= Beginning of Section =

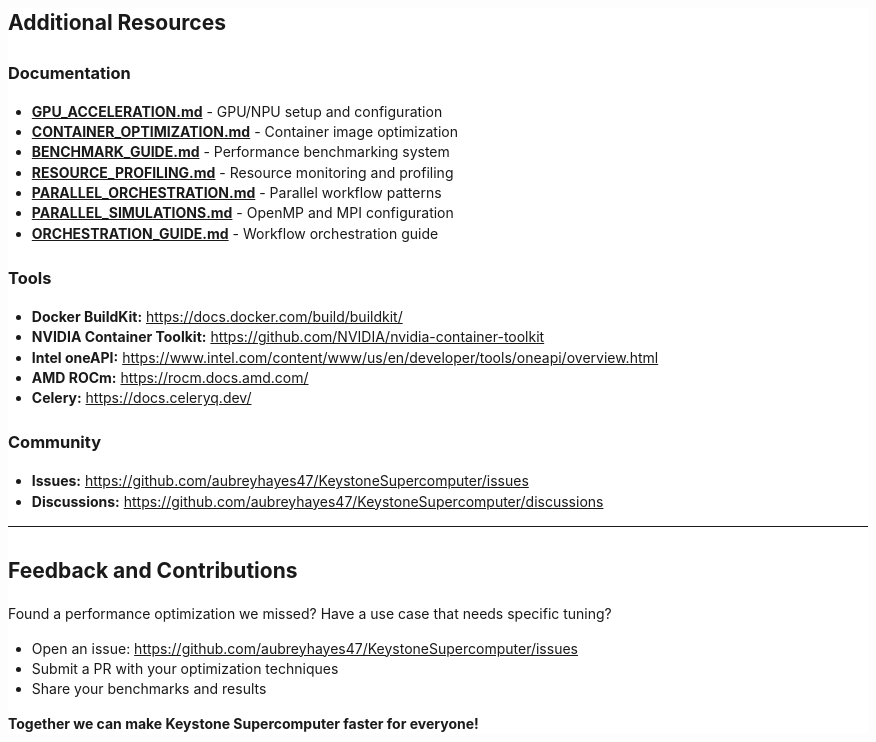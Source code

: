 
## Additional Resources

### Documentation
- **[GPU_ACCELERATION.md](GPU_ACCELERATION.md)** - GPU/NPU setup and configuration
- **[CONTAINER_OPTIMIZATION.md](CONTAINER_OPTIMIZATION.md)** - Container image optimization
- **[BENCHMARK_GUIDE.md](BENCHMARK_GUIDE.md)** - Performance benchmarking system
- **[RESOURCE_PROFILING.md](RESOURCE_PROFILING.md)** - Resource monitoring and profiling
- **[PARALLEL_ORCHESTRATION.md](PARALLEL_ORCHESTRATION.md)** - Parallel workflow patterns
- **[PARALLEL_SIMULATIONS.md](PARALLEL_SIMULATIONS.md)** - OpenMP and MPI configuration
- **[ORCHESTRATION_GUIDE.md](ORCHESTRATION_GUIDE.md)** - Workflow orchestration guide

### Tools
- **Docker BuildKit:** https://docs.docker.com/build/buildkit/
- **NVIDIA Container Toolkit:** https://github.com/NVIDIA/nvidia-container-toolkit
- **Intel oneAPI:** https://www.intel.com/content/www/us/en/developer/tools/oneapi/overview.html
- **AMD ROCm:** https://rocm.docs.amd.com/
- **Celery:** https://docs.celeryq.dev/

### Community
- **Issues:** https://github.com/aubreyhayes47/KeystoneSupercomputer/issues
- **Discussions:** https://github.com/aubreyhayes47/KeystoneSupercomputer/discussions

---

## Feedback and Contributions

Found a performance optimization we missed? Have a use case that needs specific tuning?

- Open an issue: https://github.com/aubreyhayes47/KeystoneSupercomputer/issues
- Submit a PR with your optimization techniques
- Share your benchmarks and results

**Together we can make Keystone Supercomputer faster for everyone!**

= End of Section =

» **PROBLEM TO WORK ON**: Output the lines of the data exactly, starting at the first and ending with the line that has "- **[RESOURCE_PROFILING.md](RESOURCE_PROFILING.md)** - Resource". Pictures are not part of it.

» **EXPECTED OUTPUT**:
Source code

: 
## Additional Resources

### Documentation
- **[GPU_ACCELERATION.md](GPU_ACCELERATION.md)** - GPU/NPU setup and configuration
- **[CONTAINER_OPTIMIZATION.md](CONTAINER_OPTIMIZATION.md)** - Container image optimization
- **[BENCHMARK_GUIDE.md](BENCHMARK_GUIDE.md)** - Performance benchmarking system
- **[RESOURCE_PROFILING.md](RESOURCE_PROFILING.md)** - Resource monitoring and profiling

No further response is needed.